Exercise: Tally up the lines below that carry the word "информации", answering with the figure alone.

━━━━━━━━

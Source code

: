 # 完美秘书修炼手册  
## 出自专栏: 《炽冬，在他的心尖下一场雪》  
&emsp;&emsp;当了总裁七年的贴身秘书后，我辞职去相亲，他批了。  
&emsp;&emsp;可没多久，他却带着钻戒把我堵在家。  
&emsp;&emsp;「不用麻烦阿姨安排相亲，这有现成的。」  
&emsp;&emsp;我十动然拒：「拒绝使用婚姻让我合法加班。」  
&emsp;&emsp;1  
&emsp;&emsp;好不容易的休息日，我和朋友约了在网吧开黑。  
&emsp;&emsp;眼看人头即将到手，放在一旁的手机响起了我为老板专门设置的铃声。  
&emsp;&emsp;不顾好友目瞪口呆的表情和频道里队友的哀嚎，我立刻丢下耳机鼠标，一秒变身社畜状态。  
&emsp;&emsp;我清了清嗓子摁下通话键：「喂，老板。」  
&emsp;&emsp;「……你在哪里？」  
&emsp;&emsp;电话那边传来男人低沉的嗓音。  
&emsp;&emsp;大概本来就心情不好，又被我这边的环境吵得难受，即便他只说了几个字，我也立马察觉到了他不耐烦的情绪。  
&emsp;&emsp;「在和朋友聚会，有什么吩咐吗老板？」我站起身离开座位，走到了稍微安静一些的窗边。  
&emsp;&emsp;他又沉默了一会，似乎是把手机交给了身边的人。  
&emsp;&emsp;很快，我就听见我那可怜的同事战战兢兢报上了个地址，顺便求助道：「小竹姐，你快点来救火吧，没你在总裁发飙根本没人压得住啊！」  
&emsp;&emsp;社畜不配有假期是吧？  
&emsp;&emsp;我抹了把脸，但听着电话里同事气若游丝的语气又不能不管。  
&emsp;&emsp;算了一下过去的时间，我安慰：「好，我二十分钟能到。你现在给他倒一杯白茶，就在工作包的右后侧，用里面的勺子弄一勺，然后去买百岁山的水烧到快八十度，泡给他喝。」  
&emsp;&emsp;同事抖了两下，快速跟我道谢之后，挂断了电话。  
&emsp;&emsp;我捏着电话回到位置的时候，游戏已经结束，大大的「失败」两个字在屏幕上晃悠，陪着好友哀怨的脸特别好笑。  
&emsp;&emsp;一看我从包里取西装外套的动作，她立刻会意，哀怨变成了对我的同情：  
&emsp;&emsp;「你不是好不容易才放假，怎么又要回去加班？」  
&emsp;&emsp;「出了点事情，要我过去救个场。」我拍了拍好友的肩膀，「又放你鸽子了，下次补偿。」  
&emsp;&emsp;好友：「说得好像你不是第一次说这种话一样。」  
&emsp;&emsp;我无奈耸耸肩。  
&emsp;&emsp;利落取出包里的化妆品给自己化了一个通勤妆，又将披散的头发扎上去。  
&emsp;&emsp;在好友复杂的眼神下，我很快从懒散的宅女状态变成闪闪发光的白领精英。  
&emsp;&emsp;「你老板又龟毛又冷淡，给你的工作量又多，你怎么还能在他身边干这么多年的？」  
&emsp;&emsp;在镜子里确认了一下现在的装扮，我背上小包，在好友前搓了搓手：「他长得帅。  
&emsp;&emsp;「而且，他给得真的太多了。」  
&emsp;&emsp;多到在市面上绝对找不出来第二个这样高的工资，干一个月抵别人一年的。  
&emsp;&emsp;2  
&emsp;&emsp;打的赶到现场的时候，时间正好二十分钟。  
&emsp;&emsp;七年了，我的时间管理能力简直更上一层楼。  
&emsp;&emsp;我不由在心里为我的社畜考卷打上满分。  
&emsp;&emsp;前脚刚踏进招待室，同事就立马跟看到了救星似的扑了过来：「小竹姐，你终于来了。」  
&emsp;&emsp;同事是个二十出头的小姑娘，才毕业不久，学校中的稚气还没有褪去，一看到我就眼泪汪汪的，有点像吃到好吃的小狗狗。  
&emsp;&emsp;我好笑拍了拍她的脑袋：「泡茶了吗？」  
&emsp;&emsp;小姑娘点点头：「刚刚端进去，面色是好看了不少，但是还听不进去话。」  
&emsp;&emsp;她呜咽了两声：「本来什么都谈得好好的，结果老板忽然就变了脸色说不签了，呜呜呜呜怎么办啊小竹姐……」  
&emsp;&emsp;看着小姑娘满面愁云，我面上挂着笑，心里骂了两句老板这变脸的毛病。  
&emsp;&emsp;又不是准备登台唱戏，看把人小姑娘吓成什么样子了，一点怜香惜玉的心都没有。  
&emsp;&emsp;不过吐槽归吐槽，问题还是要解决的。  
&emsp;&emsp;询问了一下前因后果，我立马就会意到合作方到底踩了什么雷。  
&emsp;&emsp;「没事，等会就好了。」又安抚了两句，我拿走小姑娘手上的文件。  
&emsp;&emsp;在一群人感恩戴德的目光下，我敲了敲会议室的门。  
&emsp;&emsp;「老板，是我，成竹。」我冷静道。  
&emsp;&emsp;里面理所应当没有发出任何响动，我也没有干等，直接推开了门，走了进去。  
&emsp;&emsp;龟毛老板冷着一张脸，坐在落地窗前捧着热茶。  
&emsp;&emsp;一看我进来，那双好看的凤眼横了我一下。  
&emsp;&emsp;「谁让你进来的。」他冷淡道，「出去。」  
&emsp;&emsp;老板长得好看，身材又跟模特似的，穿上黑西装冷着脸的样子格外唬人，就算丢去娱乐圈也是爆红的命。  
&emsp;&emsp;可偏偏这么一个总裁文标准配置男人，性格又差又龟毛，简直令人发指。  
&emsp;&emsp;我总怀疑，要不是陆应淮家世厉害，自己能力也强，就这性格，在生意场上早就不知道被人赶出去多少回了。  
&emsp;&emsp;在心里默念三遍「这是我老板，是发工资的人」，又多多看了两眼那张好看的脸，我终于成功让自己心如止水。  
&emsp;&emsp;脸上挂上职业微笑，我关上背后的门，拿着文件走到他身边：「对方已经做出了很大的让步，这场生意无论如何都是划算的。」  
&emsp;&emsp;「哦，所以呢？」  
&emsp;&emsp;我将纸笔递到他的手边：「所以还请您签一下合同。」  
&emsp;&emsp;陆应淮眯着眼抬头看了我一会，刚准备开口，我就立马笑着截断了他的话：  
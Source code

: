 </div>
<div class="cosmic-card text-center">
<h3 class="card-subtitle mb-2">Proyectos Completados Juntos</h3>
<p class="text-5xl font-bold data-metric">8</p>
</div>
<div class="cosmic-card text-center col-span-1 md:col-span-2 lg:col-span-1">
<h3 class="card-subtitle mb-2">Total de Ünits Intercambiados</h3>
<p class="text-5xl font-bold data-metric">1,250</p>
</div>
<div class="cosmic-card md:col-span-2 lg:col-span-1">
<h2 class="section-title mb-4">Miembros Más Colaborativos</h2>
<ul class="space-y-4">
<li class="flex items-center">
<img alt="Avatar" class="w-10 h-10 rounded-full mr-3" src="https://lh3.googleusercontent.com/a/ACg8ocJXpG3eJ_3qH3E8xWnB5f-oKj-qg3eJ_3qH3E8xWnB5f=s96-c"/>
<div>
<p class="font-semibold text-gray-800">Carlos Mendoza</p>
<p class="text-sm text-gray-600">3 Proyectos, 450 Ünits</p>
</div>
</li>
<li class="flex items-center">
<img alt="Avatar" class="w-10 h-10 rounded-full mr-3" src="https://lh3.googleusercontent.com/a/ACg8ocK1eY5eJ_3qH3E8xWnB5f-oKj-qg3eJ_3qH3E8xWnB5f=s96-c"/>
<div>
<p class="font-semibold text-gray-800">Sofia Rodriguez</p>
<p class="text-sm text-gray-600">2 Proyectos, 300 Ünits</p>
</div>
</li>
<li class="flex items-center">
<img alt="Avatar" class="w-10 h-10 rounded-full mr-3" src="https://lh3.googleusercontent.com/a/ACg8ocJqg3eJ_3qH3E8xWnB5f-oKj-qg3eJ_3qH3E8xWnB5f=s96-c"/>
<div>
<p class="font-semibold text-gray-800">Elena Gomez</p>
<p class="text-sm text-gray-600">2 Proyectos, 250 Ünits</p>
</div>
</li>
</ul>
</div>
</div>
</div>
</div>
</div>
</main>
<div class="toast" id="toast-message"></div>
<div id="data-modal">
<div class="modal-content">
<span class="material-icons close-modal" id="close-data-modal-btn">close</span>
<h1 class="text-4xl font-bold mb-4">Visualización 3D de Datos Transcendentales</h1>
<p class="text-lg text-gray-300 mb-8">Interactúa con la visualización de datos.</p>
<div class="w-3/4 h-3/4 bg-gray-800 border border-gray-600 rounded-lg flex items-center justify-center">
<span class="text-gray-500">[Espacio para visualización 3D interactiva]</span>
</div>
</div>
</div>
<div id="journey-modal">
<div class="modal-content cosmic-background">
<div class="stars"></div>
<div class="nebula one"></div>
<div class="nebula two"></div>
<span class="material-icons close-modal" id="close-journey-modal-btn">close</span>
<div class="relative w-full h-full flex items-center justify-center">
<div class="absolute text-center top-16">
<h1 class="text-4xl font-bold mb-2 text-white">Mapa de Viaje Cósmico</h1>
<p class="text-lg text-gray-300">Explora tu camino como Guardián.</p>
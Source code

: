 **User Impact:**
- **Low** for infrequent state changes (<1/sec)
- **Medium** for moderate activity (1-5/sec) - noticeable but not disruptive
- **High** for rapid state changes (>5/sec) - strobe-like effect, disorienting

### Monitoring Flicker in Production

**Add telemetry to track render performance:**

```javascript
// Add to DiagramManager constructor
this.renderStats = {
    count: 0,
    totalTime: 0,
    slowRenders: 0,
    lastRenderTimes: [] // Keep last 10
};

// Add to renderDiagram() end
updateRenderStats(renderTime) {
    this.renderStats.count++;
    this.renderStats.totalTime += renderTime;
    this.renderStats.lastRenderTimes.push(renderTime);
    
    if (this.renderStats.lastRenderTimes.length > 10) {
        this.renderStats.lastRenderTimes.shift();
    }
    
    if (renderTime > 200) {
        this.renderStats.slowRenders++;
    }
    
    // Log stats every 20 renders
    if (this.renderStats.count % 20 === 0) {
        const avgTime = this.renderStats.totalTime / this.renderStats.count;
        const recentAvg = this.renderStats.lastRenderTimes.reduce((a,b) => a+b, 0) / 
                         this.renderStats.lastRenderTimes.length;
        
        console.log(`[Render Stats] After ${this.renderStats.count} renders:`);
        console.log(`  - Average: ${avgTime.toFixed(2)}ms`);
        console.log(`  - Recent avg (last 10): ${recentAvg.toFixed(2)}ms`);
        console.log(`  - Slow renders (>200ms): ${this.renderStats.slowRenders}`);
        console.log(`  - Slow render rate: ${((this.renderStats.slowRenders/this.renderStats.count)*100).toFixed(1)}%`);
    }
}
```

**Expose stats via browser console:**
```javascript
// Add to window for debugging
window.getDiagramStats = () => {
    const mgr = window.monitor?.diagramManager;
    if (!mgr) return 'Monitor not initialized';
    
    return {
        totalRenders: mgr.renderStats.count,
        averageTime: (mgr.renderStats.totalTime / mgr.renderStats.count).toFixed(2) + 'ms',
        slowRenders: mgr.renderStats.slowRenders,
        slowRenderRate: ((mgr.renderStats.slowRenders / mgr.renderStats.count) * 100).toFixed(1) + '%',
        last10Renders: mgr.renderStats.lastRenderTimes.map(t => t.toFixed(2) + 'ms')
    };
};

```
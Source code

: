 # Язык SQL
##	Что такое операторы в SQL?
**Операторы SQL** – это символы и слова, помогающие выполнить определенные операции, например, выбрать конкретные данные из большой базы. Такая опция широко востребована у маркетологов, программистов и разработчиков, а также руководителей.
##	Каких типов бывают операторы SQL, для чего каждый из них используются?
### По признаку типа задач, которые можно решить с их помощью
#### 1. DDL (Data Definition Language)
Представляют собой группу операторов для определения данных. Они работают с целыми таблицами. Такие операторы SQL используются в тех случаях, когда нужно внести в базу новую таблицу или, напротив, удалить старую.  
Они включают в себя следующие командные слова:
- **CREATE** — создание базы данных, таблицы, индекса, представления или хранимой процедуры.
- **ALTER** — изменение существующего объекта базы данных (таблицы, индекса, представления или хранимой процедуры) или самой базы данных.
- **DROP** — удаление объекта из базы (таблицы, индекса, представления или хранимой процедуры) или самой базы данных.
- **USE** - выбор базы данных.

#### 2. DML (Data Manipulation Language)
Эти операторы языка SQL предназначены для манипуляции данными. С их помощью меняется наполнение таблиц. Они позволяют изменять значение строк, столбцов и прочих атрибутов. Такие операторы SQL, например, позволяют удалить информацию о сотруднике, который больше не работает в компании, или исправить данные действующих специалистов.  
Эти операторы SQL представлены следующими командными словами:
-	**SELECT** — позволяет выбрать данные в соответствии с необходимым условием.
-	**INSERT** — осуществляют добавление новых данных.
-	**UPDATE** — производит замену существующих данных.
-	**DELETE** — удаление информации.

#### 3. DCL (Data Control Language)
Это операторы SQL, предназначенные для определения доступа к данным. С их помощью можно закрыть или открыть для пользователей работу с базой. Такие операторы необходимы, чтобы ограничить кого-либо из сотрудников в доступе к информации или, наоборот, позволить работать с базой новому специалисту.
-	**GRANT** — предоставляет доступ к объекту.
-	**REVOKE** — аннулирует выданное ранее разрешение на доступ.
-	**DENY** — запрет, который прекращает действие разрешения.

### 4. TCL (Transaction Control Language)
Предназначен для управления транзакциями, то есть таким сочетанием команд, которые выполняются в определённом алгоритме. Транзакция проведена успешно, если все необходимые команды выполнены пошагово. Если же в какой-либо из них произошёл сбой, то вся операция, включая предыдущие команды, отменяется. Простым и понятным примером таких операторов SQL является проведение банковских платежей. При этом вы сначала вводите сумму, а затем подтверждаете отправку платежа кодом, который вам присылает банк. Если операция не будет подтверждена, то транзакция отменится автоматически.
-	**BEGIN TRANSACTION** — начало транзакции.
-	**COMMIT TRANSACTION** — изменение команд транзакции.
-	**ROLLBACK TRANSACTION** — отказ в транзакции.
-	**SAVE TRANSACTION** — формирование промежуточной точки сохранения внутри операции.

━━━━━━━━

Answer to the problem: 2